═════ Records for this exercise ═════
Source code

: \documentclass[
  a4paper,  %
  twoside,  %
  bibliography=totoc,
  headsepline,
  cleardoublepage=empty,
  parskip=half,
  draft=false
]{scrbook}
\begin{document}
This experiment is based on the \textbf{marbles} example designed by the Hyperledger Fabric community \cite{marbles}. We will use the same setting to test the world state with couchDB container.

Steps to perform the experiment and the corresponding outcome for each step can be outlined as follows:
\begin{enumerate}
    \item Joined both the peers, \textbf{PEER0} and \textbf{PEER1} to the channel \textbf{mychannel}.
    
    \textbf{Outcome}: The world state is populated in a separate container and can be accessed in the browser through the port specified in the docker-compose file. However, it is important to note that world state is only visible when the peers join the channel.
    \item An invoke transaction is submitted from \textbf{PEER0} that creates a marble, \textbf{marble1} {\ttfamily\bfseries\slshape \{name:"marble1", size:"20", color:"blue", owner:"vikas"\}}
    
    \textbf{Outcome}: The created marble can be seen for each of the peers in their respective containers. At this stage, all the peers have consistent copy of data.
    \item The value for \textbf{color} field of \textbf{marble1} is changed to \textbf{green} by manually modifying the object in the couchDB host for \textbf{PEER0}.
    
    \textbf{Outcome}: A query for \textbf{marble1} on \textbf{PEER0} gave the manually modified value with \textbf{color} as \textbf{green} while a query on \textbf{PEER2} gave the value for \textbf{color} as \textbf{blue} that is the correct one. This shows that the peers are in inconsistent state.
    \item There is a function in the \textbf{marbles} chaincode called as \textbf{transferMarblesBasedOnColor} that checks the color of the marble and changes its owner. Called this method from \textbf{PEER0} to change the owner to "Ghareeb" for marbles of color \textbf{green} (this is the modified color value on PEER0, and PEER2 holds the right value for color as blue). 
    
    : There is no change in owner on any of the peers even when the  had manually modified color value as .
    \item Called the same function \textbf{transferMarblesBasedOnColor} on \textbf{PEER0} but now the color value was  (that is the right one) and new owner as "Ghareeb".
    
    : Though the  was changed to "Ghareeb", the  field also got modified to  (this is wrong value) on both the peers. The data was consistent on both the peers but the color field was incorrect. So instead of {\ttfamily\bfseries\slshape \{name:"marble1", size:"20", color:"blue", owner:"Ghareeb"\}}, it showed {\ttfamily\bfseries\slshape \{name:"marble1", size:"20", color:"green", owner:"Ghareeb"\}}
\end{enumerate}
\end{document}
═════
How to complete this task -> Print the entries again so that each one matches exactly.

Solution to this problem ->
Source code

: \documentclass[
  a4paper,  %
  twoside,  %
  bibliography=totoc,
  headsepline,
  cleardoublepage=empty,
  parskip=half,
  draft=false
]{scrbook}
\begin{document}
This experiment is based on the \textbf{marbles} example designed by the Hyperledger Fabric community \cite{marbles}. We will use the same setting to test the world state with couchDB container.

Steps to perform the experiment and the corresponding outcome for each step can be outlined as follows:
\begin{enumerate}
    \item Joined both the peers, \textbf{PEER0} and \textbf{PEER1} to the channel \textbf{mychannel}.
    
    \textbf{Outcome}: The world state is populated in a separate container and can be accessed in the browser through the port specified in the docker-compose file. However, it is important to note that world state is only visible when the peers join the channel.
    \item An invoke transaction is submitted from \textbf{PEER0} that creates a marble, \textbf{marble1} {\ttfamily\bfseries\slshape \{name:"marble1", size:"20", color:"blue", owner:"vikas"\}}
    
    \textbf{Outcome}: The created marble can be seen for each of the peers in their respective containers. At this stage, all the peers have consistent copy of data.
    \item The value for \textbf{color} field of \textbf{marble1} is changed to \textbf{green} by manually modifying the object in the couchDB host for \textbf{PEER0}.
    
    \textbf{Outcome}: A query for \textbf{marble1} on \textbf{PEER0} gave the manually modified value with \textbf{color} as \textbf{green} while a query on \textbf{PEER2} gave the value for \textbf{color} as \textbf{blue} that is the correct one. This shows that the peers are in inconsistent state.
    \item There is a function in the \textbf{marbles} chaincode called as \textbf{transferMarblesBasedOnColor} that checks the color of the marble and changes its owner. Called this method from \textbf{PEER0} to change the owner to "Ghareeb" for marbles of color \textbf{green} (this is the modified color value on PEER0, and PEER2 holds the right value for color as blue). 
    
    : There is no change in owner on any of the peers even when the  had manually modified color value as .
    \item Called the same function \textbf{transferMarblesBasedOnColor} on \textbf{PEER0} but now the color value was  (that is the right one) and new owner as "Ghareeb".
    
    : Though the  was changed to "Ghareeb", the  field also got modified to  (this is wrong value) on both the peers. The data was consistent on both the peers but the color field was incorrect. So instead of {\ttfamily\bfseries\slshape \{name:"marble1", size:"20", color:"blue", owner:"Ghareeb"\}}, it showed {\ttfamily\bfseries\slshape \{name:"marble1", size:"20", color:"green", owner:"Ghareeb"\}}
\end{enumerate}
\end{document}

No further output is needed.